As a web developer you know that creating engaging web UX means quickly delivering content that captures your visitor's attention.

The storage API, including localStorage, was designed to help web developers provide more app- like behaviour for the web than cookies previously allowed.

But it turns out you can also use localStorage to make your mobile website faster!

How much faster? Well, you can load some critical path resources such as a JavaScript that's required for your UX up to 3 - 5x faster using localStorage than from the browser's native cache. Using millions of data points from Real User Monitoring (RUM) I had the following surprising results.

Bar plot of trimmed means.
20% trimmed mean results of native browser cache vs localStorage performance. Mean performance for localStorage is always faster than the browser's native cache and for iOS 5 & 6, dramatically so.

What does this mean? It means you should absolutely be using localStorage for essential resources rather than depending on the browser's cache. This is a bold claim I'm happy to back with data, and I'm also very curious to hear from the community on your own test results. For more details on how I collected and analyzed my results, read on.

Background: the web community weighs in on localStorage

Web developers may have read some discussion in early 2012 when web storage APIs experienced a flurry of concern around performance.

The most concise summary of the developer community's performance concerns are expressed in Chris Heilmann's post on Mozilla Hacks. Chris's arguments hinge on four key criticisms of localStorage:

  • localStorage is synchronous (can block rendering)
  • localStorage performs file I/O (unbounded worst case performance)
  • Browsers load the data into memory on the first request (wastes user-agent RAM)
  • localStorage is persistent (if you never visit a site again, disk space is wasted)

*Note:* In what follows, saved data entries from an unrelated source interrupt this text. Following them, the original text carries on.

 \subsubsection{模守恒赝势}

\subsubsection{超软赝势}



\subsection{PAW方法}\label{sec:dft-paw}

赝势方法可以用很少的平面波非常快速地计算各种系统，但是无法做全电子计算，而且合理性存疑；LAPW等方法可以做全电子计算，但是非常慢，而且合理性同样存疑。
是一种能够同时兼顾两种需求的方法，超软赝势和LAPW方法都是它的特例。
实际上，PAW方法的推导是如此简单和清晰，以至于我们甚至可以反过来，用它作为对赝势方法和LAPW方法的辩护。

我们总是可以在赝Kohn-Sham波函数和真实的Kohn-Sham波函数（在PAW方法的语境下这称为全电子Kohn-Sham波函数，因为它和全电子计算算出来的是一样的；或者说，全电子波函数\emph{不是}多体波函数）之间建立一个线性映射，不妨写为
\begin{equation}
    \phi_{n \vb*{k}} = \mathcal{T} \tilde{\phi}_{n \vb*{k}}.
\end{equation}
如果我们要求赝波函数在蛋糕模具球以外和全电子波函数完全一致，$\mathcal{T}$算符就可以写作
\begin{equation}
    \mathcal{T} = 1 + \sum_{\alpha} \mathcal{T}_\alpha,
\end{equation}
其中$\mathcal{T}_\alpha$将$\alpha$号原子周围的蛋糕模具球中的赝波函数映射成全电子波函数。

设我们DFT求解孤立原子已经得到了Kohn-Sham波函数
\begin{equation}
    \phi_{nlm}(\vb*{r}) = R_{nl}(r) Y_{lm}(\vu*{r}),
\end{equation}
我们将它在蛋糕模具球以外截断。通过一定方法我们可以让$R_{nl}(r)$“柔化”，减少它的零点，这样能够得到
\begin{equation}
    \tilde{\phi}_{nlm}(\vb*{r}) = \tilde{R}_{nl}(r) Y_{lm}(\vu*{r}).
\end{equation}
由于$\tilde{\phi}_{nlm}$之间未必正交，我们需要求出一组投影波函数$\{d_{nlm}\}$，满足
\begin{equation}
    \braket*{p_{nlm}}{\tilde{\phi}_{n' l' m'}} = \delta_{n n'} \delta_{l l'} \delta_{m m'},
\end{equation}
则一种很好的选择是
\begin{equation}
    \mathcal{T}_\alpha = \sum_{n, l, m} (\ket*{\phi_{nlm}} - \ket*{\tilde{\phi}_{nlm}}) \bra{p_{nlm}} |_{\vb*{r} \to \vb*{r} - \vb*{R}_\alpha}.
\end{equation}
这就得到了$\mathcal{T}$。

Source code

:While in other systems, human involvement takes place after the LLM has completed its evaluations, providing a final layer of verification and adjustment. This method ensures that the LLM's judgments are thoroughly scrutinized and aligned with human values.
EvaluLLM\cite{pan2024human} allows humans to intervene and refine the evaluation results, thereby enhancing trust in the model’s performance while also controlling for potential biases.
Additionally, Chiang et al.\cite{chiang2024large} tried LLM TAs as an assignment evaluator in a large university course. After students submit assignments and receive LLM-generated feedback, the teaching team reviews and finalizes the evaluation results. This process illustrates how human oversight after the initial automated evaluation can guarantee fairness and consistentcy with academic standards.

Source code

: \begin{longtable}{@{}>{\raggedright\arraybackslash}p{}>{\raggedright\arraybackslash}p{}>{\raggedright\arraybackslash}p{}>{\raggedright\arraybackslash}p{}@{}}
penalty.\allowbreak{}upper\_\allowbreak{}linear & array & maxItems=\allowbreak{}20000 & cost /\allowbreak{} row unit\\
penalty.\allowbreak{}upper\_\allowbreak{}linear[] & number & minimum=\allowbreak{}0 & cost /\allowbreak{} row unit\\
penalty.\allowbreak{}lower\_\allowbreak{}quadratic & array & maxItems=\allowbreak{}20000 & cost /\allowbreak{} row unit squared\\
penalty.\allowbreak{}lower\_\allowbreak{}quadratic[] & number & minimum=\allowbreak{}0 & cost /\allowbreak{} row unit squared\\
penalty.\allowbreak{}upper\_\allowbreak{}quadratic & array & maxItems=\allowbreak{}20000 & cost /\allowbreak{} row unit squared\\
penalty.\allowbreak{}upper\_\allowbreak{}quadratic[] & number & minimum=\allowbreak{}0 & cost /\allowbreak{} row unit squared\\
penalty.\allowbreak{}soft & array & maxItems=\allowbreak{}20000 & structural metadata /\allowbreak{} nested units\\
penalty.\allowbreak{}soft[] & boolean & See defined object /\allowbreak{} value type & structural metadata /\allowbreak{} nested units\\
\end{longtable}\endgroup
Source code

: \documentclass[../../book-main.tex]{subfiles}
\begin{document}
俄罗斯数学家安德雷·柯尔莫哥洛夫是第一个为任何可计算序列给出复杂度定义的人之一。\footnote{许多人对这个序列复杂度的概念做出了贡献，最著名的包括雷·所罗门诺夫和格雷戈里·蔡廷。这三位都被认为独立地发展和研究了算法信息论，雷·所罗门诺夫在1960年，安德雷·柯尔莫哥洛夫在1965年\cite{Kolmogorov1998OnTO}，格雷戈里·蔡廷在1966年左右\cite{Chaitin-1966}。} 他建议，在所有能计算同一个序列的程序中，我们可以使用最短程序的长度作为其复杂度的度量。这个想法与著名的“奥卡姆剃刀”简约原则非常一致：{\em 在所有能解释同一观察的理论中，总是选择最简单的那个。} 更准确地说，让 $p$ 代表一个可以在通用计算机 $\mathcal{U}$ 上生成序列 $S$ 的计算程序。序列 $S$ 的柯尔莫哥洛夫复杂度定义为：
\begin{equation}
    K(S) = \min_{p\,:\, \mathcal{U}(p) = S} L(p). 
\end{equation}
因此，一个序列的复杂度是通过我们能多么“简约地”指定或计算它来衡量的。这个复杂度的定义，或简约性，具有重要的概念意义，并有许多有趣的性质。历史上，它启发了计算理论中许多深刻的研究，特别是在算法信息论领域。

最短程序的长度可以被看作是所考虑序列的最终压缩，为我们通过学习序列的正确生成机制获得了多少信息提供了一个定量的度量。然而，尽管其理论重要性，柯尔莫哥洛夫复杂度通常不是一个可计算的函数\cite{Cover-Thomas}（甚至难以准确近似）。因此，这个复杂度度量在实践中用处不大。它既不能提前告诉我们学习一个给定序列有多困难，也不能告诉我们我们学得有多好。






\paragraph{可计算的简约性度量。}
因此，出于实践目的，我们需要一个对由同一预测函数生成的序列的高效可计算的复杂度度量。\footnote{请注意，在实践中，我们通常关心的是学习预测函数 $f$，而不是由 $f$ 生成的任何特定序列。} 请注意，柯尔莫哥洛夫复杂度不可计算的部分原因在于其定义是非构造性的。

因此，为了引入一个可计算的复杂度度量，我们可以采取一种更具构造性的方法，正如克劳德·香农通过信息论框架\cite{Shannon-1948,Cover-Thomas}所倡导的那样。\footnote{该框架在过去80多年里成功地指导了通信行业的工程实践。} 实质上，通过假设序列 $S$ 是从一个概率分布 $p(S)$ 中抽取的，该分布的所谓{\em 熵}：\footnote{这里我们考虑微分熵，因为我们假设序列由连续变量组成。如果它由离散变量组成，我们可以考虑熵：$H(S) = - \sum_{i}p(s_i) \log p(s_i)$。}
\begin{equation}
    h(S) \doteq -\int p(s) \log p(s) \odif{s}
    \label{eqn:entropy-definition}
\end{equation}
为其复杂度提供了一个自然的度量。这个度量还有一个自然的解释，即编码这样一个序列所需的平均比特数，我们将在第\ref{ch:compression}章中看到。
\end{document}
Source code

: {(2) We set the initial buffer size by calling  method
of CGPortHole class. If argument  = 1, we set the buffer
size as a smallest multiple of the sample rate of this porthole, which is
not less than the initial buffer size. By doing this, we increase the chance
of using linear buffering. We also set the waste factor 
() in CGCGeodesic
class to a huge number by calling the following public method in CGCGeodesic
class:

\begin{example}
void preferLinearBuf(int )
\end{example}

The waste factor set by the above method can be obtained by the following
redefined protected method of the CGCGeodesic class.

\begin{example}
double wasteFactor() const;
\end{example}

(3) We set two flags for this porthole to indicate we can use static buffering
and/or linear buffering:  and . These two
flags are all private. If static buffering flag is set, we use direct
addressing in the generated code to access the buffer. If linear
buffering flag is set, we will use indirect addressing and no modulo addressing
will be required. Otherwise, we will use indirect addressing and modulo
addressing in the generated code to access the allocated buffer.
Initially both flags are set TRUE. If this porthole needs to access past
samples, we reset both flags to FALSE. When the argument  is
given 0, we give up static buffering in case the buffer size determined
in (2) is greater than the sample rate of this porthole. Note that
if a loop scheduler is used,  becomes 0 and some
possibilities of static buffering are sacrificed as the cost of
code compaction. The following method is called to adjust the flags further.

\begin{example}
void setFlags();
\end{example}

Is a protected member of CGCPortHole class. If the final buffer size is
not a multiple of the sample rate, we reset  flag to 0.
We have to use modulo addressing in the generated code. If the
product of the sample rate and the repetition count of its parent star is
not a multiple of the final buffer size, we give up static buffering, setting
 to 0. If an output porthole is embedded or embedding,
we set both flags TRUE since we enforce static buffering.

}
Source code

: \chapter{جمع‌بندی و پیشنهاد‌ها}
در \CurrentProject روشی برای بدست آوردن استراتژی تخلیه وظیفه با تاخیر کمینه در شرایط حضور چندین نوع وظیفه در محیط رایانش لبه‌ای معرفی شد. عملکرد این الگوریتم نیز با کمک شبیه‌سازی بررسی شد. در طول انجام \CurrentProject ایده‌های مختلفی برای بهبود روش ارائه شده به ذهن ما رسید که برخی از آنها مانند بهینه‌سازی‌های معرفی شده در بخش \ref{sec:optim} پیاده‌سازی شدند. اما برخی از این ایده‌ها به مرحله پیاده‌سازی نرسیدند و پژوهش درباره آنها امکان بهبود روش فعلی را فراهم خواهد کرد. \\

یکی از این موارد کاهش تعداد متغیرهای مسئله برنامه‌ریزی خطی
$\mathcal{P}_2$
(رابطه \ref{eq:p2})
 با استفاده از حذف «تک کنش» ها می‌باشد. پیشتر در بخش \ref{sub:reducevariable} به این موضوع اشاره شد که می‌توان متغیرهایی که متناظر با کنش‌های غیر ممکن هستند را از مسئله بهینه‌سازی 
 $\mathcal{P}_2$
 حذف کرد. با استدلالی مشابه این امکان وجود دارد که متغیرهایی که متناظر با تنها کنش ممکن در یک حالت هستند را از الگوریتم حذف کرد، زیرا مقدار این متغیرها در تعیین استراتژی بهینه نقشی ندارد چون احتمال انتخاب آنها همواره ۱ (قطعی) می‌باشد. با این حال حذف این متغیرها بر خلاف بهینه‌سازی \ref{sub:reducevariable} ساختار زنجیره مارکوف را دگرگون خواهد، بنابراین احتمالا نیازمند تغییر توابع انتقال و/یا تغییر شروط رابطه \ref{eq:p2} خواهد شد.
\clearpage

These criticisms notwithstanding, localStorage remains attractive for mobile web developers for several reasons:

  • Browser native caches are shared between websites and are often small on mobile devices - as Guy Podjarny has determined, sometimes smaller than 5MB
  • Some browser caches are not persistent (contents lost when the app exits)
  • Native browser cache performance & behavior of mobile user-agents is highly variable
  • Latency on mobile is high - good caching is required for good performance
  • localStorage content eviction policy is directly under developer control, browser native cache is not

That localStorage is synchronous, performs file I/O, uses RAM & storage on user-agents is not in dispute. However, what is important is to find out what the performance is like in actual smartphone browsers executing scripts on real websites in the wild.

Experimental design

The experiment focused on the time taken to load a 25KB (uncompressed size) JavaScript payload. The content of the JavaScript payload was the Dust templating library with one small modification - after the library is loaded, a hook was executed to notify the RUM test that loading was complete so that time to load could be measured accurately. There were two experimental conditions, described below. Data collected included the user-agent, condition & the timing result.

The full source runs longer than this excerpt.